Then, about 6 months ago, my sister won meet-and-greet passes to meet the band LIVE (a band I also adore with all my heart), although in the end there was a mix-up and she ended up not getting to meet them.  But as the day of the meet-and-greet drew near, we were talking about what she would say to them.  She was a bit stumped, as was I.  Then I said, “I’d just thank them for everything they’ve done for me.”  And I knew right then that I wanted to do that, to say that, to all the artists who had enriched my life, meant so much to me, gotten me through such hard shit, and made the sweet moments of my life so much sweeter.  Sure, I can keep throwing money at them, but wouldn’t it be satisfying for everyone involved if I could also tell them that they meant something in my life?

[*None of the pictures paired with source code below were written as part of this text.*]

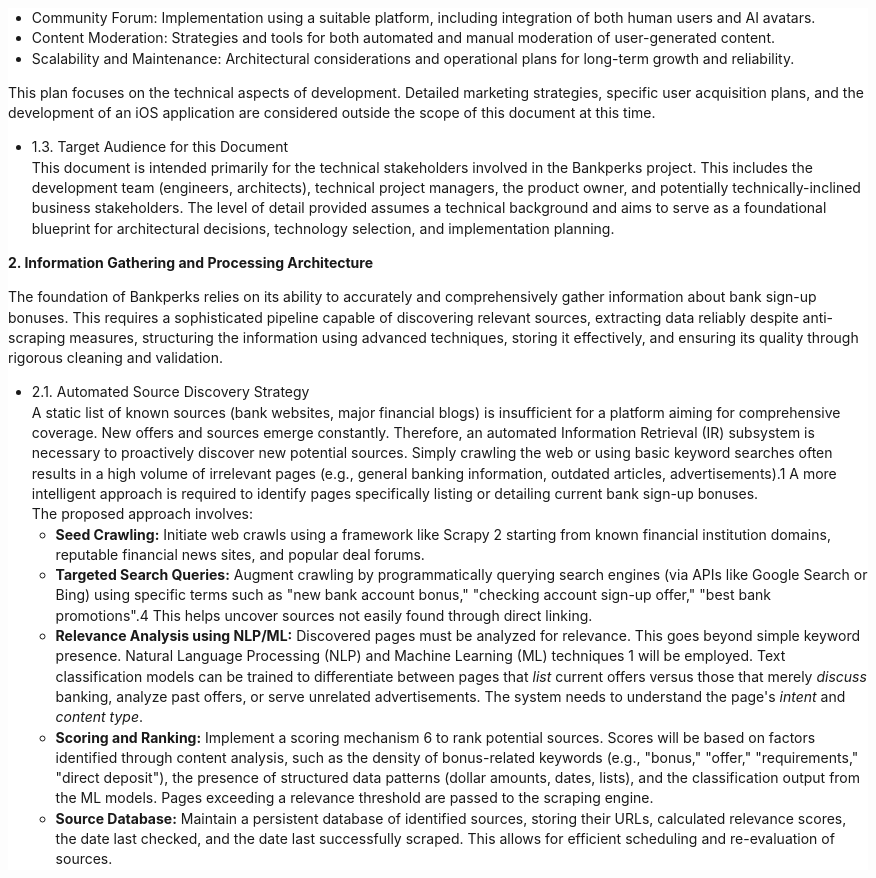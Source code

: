   * Community Forum: Implementation using a suitable platform, including integration of both human users and AI avatars.  
  * Content Moderation: Strategies and tools for both automated and manual moderation of user-generated content.  
  * Scalability and Maintenance: Architectural considerations and operational plans for long-term growth and reliability.

This plan focuses on the technical aspects of development. Detailed marketing strategies, specific user acquisition plans, and the development of an iOS application are considered outside the scope of this document at this time.

* 1.3. Target Audience for this Document  
  This document is intended primarily for the technical stakeholders involved in the Bankperks project. This includes the development team (engineers, architects), technical project managers, the product owner, and potentially technically-inclined business stakeholders. The level of detail provided assumes a technical background and aims to serve as a foundational blueprint for architectural decisions, technology selection, and implementation planning.

**2\. Information Gathering and Processing Architecture**

The foundation of Bankperks relies on its ability to accurately and comprehensively gather information about bank sign-up bonuses. This requires a sophisticated pipeline capable of discovering relevant sources, extracting data reliably despite anti-scraping measures, structuring the information using advanced techniques, storing it effectively, and ensuring its quality through rigorous cleaning and validation.

* 2.1. Automated Source Discovery Strategy  
  A static list of known sources (bank websites, major financial blogs) is insufficient for a platform aiming for comprehensive coverage. New offers and sources emerge constantly. Therefore, an automated Information Retrieval (IR) subsystem is necessary to proactively discover new potential sources. Simply crawling the web or using basic keyword searches often results in a high volume of irrelevant pages (e.g., general banking information, outdated articles, advertisements).1 A more intelligent approach is required to identify pages specifically listing or detailing current bank sign-up bonuses.  
  The proposed approach involves:  
  * **Seed Crawling:** Initiate web crawls using a framework like Scrapy 2 starting from known financial institution domains, reputable financial news sites, and popular deal forums.  
  * **Targeted Search Queries:** Augment crawling by programmatically querying search engines (via APIs like Google Search or Bing) using specific terms such as "new bank account bonus," "checking account sign-up offer," "best bank promotions".4 This helps uncover sources not easily found through direct linking.  
  * **Relevance Analysis using NLP/ML:** Discovered pages must be analyzed for relevance. This goes beyond simple keyword presence. Natural Language Processing (NLP) and Machine Learning (ML) techniques 1 will be employed. Text classification models can be trained to differentiate between pages that *list* current offers versus those that merely *discuss* banking, analyze past offers, or serve unrelated advertisements. The system needs to understand the page's *intent* and *content type*.  
  * **Scoring and Ranking:** Implement a scoring mechanism 6 to rank potential sources. Scores will be based on factors identified through content analysis, such as the density of bonus-related keywords (e.g., "bonus," "offer," "requirements," "direct deposit"), the presence of structured data patterns (dollar amounts, dates, lists), and the classification output from the ML models. Pages exceeding a relevance threshold are passed to the scraping engine.  
  * **Source Database:** Maintain a persistent database of identified sources, storing their URLs, calculated relevance scores, the date last checked, and the date last successfully scraped. This allows for efficient scheduling and re-evaluation of sources.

So.  I was upset that I’d missed Casey.  But no more than 2 minutes after Tim tells me this does Jason-fucking-Ross (vocals, rhythm guitar, lyrics, undenied leader and spirit of the band) walk out the door 5 feet from me, talking on a cell phone!  Now I was certain this wasn’t the Electric Factory!  I was totally ready to introduce myself right then and there and thank him profusely and even tell him that the album Orange Ave. helped me greatly with my recovery from alcoholism, but he was only out there for a minute, and he was on his cell phone the whole time.

But!  Moments later, lead guitarist Thomas Juliano is walking straight toward us!  Tim grabs him first.  “Tom!  Tom!  can we just have a moment of your time?”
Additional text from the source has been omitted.